Problem statement —
Each line of the data below holding the word "article" must be copied.

Items from a data source:
-----

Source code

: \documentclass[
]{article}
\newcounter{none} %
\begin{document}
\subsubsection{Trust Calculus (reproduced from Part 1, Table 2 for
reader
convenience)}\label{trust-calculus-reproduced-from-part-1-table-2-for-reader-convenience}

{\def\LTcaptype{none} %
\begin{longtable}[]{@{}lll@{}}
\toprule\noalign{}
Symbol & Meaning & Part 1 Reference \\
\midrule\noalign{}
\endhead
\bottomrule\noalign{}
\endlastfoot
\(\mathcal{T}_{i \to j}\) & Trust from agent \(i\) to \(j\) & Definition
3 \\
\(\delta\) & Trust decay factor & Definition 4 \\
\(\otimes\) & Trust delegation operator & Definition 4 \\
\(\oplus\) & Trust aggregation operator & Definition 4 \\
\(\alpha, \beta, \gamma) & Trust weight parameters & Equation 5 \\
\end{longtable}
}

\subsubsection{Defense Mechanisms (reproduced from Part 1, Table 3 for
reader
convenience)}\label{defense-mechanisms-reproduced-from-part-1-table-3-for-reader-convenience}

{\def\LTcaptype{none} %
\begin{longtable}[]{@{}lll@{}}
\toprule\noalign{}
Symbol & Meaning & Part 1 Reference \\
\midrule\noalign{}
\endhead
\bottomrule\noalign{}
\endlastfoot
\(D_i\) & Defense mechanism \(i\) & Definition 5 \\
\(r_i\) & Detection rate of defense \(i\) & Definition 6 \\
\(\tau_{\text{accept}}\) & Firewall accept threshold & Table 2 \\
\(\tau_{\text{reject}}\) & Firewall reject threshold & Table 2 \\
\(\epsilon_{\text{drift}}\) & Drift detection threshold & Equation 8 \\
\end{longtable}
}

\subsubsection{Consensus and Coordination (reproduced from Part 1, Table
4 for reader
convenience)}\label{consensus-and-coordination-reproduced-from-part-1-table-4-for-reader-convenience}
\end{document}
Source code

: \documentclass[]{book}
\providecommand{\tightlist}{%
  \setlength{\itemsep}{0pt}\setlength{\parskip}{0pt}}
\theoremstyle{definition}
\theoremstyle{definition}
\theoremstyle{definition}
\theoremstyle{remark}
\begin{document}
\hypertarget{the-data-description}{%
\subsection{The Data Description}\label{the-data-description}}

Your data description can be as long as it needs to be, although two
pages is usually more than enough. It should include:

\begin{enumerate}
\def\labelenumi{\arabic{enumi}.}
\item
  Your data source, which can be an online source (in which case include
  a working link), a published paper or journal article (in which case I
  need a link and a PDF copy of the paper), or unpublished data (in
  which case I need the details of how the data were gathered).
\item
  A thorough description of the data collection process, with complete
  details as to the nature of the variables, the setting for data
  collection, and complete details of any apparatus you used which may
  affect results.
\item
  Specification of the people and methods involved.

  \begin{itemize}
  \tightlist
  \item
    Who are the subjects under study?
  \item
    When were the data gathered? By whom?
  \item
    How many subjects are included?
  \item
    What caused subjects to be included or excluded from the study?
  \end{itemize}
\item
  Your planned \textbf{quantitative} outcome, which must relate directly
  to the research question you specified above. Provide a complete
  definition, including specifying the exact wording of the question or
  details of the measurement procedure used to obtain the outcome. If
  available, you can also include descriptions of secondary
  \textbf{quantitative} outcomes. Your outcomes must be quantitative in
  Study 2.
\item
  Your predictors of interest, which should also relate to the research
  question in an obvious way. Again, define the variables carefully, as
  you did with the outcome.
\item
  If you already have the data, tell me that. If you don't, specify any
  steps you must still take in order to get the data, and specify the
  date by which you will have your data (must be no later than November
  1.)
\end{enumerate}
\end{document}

-----

Completed exercise —
]{article}
  a working link), a published paper or journal article (in which case I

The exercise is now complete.